The problem - Please report each line of the data below that contains "řekla".

Input data -
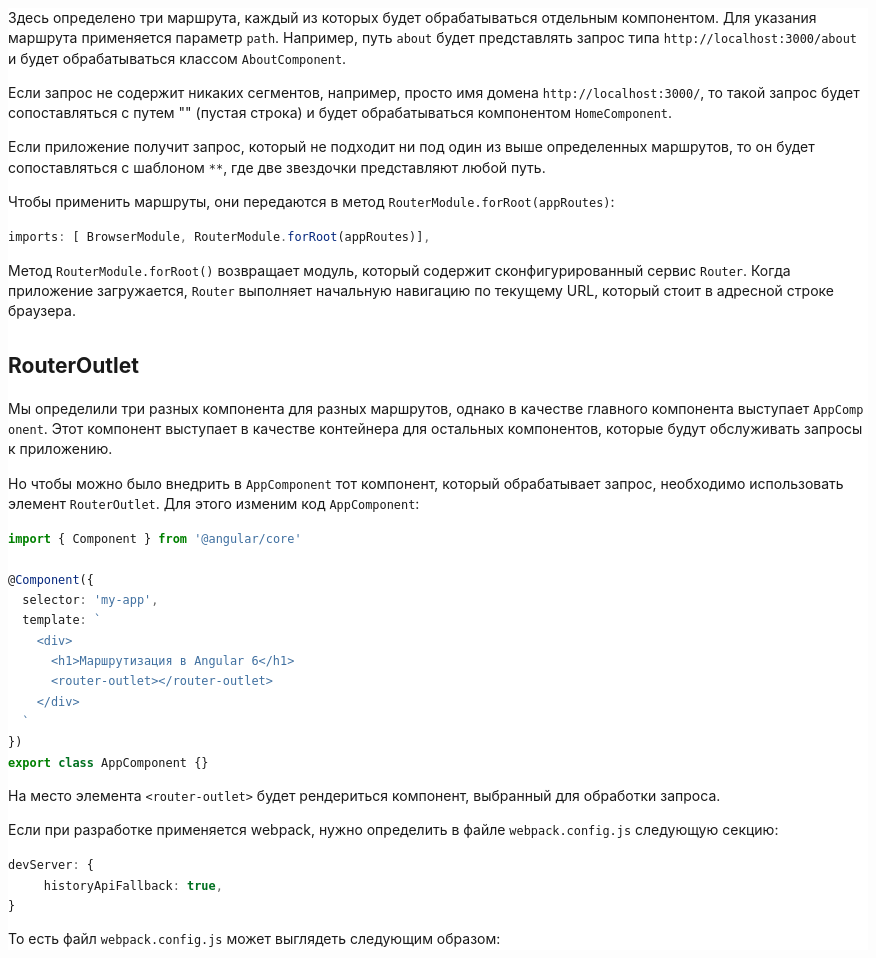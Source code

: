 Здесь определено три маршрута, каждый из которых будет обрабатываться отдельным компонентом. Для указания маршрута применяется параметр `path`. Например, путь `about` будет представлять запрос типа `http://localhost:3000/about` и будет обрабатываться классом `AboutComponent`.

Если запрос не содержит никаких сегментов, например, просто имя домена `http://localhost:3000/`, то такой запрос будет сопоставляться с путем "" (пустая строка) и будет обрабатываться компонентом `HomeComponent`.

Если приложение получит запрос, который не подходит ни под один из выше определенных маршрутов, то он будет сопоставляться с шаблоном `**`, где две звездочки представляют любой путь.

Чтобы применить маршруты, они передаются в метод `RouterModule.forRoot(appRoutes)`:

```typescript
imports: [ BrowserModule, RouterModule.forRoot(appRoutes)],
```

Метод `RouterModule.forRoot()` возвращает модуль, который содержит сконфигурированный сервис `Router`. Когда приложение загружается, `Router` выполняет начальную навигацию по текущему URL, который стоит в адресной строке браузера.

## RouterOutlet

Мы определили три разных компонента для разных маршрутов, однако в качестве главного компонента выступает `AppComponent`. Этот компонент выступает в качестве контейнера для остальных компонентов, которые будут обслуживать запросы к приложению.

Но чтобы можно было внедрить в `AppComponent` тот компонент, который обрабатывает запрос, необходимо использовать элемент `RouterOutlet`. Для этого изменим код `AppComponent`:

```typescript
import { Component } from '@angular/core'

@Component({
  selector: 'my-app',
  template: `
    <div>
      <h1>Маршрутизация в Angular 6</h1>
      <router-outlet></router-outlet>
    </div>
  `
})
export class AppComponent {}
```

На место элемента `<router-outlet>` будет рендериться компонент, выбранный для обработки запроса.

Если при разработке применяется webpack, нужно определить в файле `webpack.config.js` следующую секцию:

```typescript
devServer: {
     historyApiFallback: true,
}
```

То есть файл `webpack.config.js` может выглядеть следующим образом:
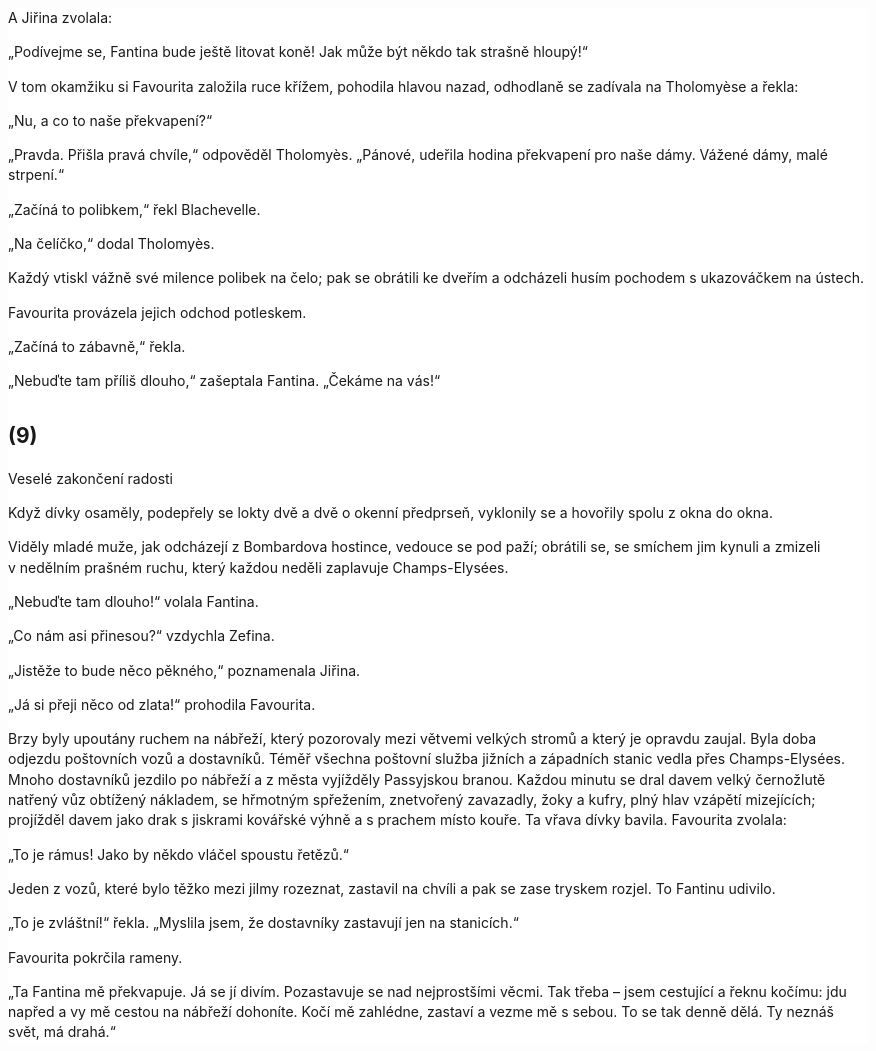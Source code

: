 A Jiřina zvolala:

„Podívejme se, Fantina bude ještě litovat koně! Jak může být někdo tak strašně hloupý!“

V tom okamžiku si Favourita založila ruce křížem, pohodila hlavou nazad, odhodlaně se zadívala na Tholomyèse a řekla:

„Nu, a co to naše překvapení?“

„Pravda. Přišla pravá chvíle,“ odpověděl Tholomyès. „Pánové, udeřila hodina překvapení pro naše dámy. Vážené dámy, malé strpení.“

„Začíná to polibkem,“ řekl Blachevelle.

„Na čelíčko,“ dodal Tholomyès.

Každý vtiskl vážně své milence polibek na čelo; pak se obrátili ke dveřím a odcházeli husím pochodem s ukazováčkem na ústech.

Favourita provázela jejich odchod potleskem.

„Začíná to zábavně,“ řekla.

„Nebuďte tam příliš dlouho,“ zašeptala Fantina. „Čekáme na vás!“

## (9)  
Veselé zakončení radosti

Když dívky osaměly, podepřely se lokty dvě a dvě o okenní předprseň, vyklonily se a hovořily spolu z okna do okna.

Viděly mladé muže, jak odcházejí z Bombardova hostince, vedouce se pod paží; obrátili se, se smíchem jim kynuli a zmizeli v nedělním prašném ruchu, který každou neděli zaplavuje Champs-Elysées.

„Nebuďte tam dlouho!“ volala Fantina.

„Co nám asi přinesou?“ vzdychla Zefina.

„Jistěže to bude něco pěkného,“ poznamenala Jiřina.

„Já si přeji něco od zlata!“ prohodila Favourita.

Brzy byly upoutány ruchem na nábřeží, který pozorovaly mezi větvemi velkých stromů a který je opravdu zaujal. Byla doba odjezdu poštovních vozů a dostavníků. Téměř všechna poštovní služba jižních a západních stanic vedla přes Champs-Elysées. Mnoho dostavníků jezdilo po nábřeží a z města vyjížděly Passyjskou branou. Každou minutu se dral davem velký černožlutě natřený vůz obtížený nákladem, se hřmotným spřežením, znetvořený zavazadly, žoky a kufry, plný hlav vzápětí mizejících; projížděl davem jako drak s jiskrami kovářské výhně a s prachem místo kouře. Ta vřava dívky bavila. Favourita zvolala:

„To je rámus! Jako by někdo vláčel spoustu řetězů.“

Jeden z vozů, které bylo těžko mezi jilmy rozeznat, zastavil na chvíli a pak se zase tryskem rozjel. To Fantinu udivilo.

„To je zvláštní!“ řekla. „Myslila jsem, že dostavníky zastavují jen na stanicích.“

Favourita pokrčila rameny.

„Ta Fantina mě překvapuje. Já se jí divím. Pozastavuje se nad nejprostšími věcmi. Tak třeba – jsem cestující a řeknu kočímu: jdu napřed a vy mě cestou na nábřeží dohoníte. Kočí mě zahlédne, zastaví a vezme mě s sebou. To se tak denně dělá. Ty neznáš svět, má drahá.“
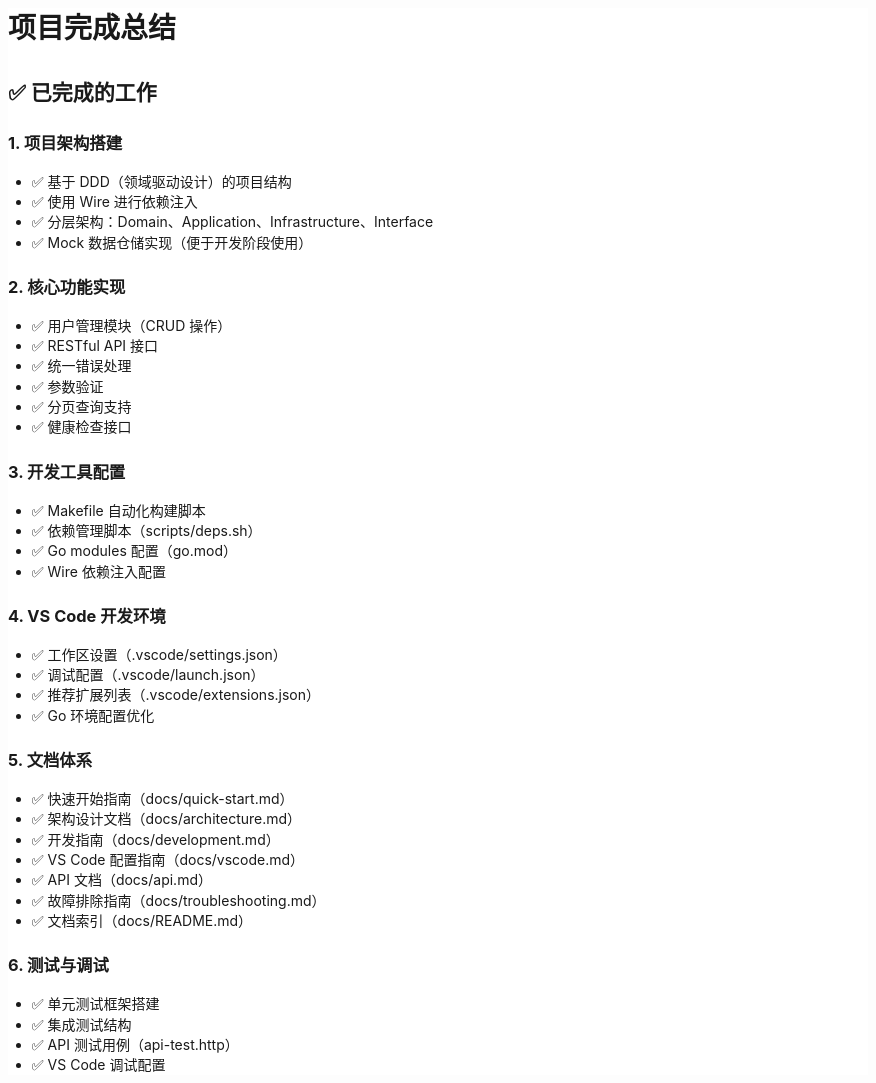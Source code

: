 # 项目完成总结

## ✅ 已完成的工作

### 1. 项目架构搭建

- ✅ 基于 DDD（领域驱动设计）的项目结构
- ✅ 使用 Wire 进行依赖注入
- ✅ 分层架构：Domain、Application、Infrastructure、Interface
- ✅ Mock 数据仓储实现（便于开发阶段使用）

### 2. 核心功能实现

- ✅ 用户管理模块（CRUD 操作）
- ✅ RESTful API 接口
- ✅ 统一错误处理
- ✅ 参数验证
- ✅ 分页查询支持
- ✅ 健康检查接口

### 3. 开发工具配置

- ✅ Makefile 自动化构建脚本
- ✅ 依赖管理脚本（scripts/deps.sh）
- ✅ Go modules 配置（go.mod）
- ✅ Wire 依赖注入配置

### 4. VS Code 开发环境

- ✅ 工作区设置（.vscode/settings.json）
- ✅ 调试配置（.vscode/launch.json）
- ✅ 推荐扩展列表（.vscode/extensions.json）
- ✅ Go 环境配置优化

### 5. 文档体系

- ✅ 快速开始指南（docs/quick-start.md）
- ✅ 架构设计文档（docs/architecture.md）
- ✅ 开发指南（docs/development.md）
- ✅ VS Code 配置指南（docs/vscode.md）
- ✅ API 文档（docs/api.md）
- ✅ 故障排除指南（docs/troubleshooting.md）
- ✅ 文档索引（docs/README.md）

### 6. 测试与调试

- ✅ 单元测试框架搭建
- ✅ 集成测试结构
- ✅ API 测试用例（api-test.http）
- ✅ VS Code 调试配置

Exercise result -
V tom okamžiku si Favourita založila ruce křížem, pohodila hlavou nazad, odhodlaně se zadívala na Tholomyèse a řekla:
„Začíná to zábavně,“ řekla.
„To je zvláštní!“ řekla. „Myslila jsem, že dostavníky zastavují jen na stanicích.“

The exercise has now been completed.